Le 1er avril 1921, Marcel Alizard est appelé à accomplir son service militaire au 11e régiment de dragons. Le 1er octobre 1922, il passe au 2e groupe de remonte. Il est “renvoyé dans ses foyers” le 30 mai 1923.

Pendant un temps, Marcel Alizard habite au 29, avenue du Pont-de-Flandre à Paris 19e. Puis, il retourne habiter avec sa mère au 56, rue Albert-Georges au Blanc-Mesnil.

Le 19 avril 1924 à Paris 18e, Marcel Alizard épouse Henriette Palliart, 16 ans, née le 19 novembre 1907 à Paris 9e, couturière, vivant alors chez son père au 18 rue Versigny à Paris. Ils ont deux garçons : Henri, né le 16 février 1925, et Georges, né le 17 juin 1928, tous deux au Blanc-Mesnil.

Marcel Alizard est ouvrier aux Abattoirs de la Villette, où il est secrétaire du Syndicat de la Boucherie.

Paris 19e. Entrée des abattoirs de la Villette, espace occupé aujourd’hui par la Cité des Sciences. Carte postale envoyée en 1939. Collection Mémoire Vive.

Paris 19e. Entrée des abattoirs de la Villette, espace occupé aujourd’hui par la Cité des Sciences.
Carte postale envoyée en 1939. Collection Mémoire Vive.

Au printemps 1926, Marcel Alizard, son épouse et leur premier fils habitent rue Albert-Georges, à la même adresse que Léon Tourrette et Eugénie Chatelain.

Le 23 août 1928, le tribunal correctionnel de Pontoise condamne Marcel Alizard à trois mois de prison avec sursis pour « blessures volontaires » (?). Il est alors déclaré domicilié au 258, avenue des Ormes au Blanc-Mesnil.

Marcel Alizard est membre du Parti communiste. Selon la police, il sait dessiner et fait des dessins de propagande pour son organisation.

En 1929, il est élu Conseiller municipal du Blanc-Mesnil. En charge des affaires sociales, il est également l’organisateur de l’Avenir Social, œuvre gérant l’Orphelinat des Syndicats.

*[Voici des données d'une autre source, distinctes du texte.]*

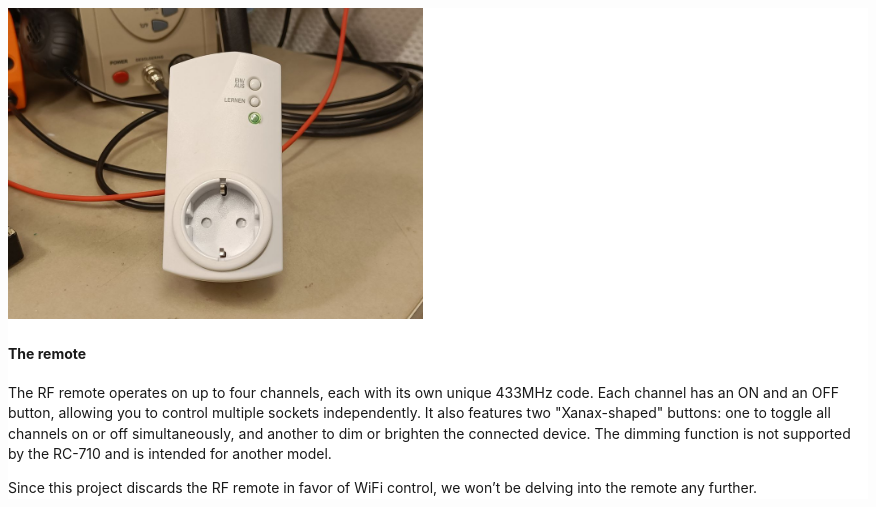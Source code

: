   <img src="images/RC-710.jpg" alt="RC-710" width="415">
</p>

#### The remote

The RF remote operates on up to four channels, each with its own unique 433MHz code. Each channel has an ON and an OFF button, allowing you to control multiple sockets independently. It also features two "Xanax-shaped" buttons: one to toggle all channels on or off simultaneously, and another to dim or brighten the connected device. The dimming function is not supported by the RC-710 and is intended for another model.

Since this project discards the RF remote in favor of WiFi control, we won’t be delving into the remote any further.

<p align="center">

Le Blanc-Mesnil. À droite, la mairie, avenue Henri-Babusse. Carte postale des années 1940-1950. Collection mémoire Vive.

Le Blanc-Mesnil. À droite, la mairie (pavoisée), dans l’avenue Henri-Barbusse.
Carte postale des années 1940-1950. Collection mémoire Vive.

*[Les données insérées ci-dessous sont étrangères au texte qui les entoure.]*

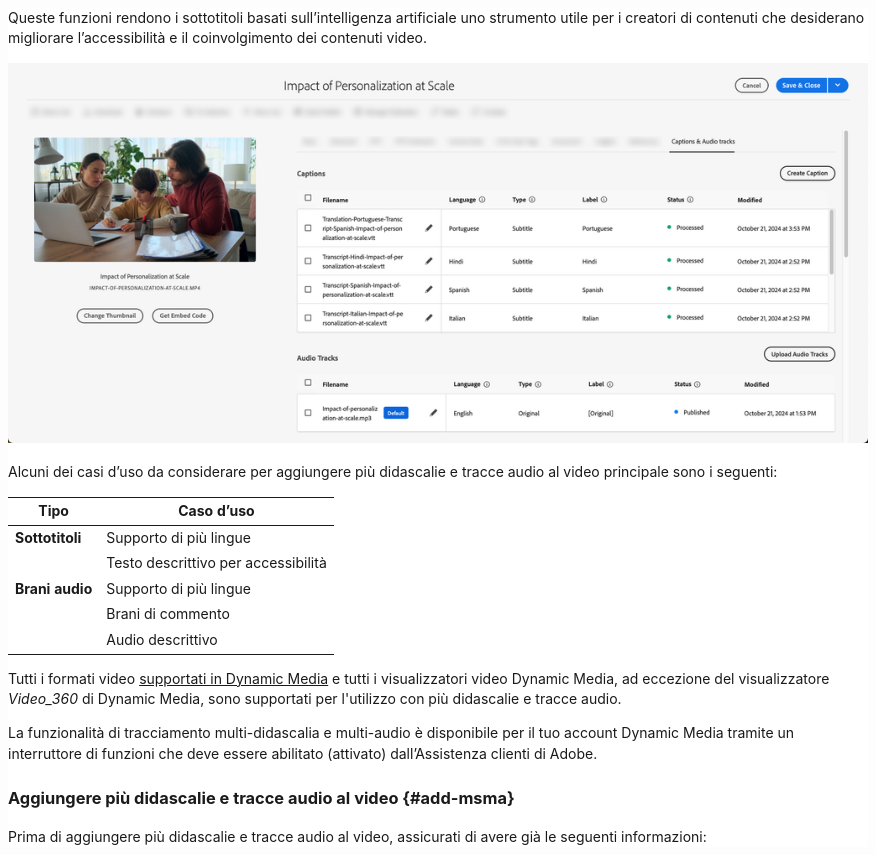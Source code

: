 Queste funzioni rendono i sottotitoli basati sull’intelligenza artificiale uno strumento utile per i creatori di contenuti che desiderano migliorare l’accessibilità e il coinvolgimento dei contenuti video.

![Scheda Sottotitoli e tracce audio in Dynamic Media insieme a una tabella che mostra i file di didascalia .VTT caricati e i file di traccia audio .MP3 caricati per un video.](/help/assets/dynamic-media/assets/msma-caption-audiotracks-tab2.png)

Alcuni dei casi d’uso da considerare per aggiungere più didascalie e tracce audio al video principale sono i seguenti:

| Tipo | Caso d’uso |
|--- |--- |
| **Sottotitoli** | Supporto di più lingue |
|  | Testo descrittivo per accessibilità |
| **Brani audio** | Supporto di più lingue |
|  | Brani di commento |
|  | Audio descrittivo |

Tutti i formati video [supportati in Dynamic Media](/help/assets/file-format-support.md) e tutti i visualizzatori video Dynamic Media, ad eccezione del visualizzatore *Video_360* di Dynamic Media, sono supportati per l&#39;utilizzo con più didascalie e tracce audio.

La funzionalità di tracciamento multi-didascalia e multi-audio è disponibile per il tuo account Dynamic Media tramite un interruttore di funzioni che deve essere abilitato (attivato) dall’Assistenza clienti di Adobe.

### Aggiungere più didascalie e tracce audio al video {#add-msma}

Prima di aggiungere più didascalie e tracce audio al video, assicurati di avere già le seguenti informazioni:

Le 29 mai 1933, sa mère et Léon Tourrette officialisent leur union en se mariant à la mairie du Blanc-Mesnil. À partir de 1934, celle-ci est « paralysée des jambes ».

Au printemps 1939 et jusqu’au moment de son arrestation, Marcel Alizard est domicilié avec sa famille au 13, rue/avenue des Ormes (renommée rue Max-Dormoy [6] après-guerre).

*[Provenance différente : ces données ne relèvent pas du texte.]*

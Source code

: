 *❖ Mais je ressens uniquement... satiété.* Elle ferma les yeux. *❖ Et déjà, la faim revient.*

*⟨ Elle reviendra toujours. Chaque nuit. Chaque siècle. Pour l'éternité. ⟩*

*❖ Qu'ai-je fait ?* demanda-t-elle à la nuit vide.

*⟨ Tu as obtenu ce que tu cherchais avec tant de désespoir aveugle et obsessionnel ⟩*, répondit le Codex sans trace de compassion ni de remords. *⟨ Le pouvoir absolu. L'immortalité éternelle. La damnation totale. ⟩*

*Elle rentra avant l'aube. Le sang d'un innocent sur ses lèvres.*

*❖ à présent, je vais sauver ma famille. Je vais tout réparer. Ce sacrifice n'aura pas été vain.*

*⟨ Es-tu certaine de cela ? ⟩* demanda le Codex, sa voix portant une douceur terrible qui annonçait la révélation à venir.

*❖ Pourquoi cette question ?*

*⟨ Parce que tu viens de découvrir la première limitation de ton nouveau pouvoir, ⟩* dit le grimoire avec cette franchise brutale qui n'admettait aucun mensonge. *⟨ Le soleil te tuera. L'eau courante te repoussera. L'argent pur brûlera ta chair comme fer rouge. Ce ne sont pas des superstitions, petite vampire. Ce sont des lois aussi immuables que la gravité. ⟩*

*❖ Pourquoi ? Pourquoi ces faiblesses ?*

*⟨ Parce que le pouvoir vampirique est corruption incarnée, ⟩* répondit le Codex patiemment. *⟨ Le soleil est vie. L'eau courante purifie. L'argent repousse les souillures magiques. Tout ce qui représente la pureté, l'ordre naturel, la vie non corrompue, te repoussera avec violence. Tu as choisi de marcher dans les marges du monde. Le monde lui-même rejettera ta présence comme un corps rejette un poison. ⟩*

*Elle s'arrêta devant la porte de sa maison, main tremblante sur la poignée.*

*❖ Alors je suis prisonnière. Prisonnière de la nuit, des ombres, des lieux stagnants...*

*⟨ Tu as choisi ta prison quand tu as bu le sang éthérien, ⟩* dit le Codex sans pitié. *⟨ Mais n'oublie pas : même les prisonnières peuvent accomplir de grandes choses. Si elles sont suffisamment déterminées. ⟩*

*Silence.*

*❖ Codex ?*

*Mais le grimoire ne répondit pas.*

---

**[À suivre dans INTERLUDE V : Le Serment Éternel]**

Le 2 septembre 1939, Marcel Alizard est rappelé à l’activité militaire et rejoint le dépôt de guerre du Génie n° 38.

Après sa démobilisation et sous l’occupation allemande, il reste actif au sein du Parti communiste interdit. Son frère Léopold Alizard, né en juillet 1896 à Chauny, et son neveu, Léopold Alizard, né à Lyon en mars 1927, sont au courant de son activité clandestine.

Comme la propagande clandestine comporte des dessins « du genre » de ceux qu’il faisait avant guerre, la police le soupçonne de participer à son élaboration.

Le 5 novembre 1940, à la suite d’une diffusion de tracts dans son secteur de résidence et en application de l’arrêté préfectoral du 19 octobre 1940 [2], la préfecture de Seine-et-Oise propose l’internement administratif de quatre anciens militants communistes du Blanc-Mesnil, dont Marcel Alizard.

Le 24 novembre 1940, le préfet de Seine-et-Oise signe un arrêté ordonnant l’assignation à résidence sur le territoire de leur commune de domicile de 1097 « individus dangereux pour la Défense nationale et la sécurité publique », selon les termes du décret du 18 novembre 1939 ; parmi ceux-ci, Marcel Alizard.

Le 27 novembre, une notice individuelle établie par le commissariat central d’Aulnay-sous-Bois indique « Sait dessiner et a fait avant la dissolution du Parti des dessins de propagande du genre de ceux actuellement distribués clandestinement ». Le document précise déjà qu’il « sera appréhendé et conduit au centre de séjour surveillé d’Aincourt ».

Le 18 janvier 1941, Marcel Alizard est effectivement arrêté à son domicile en présence de son épouse et de ses enfants, l’arrêté d’internement établi par la préfecture étant antidaté au 20 janvier. Il est conduit au camp français d’Aincourt (Seine-et-Oise / Val-d’Oise), “centre de séjour surveillé” (CSS) créé dans les bâtiments désaffectés d’un sanatorium isolé en pleine forêt.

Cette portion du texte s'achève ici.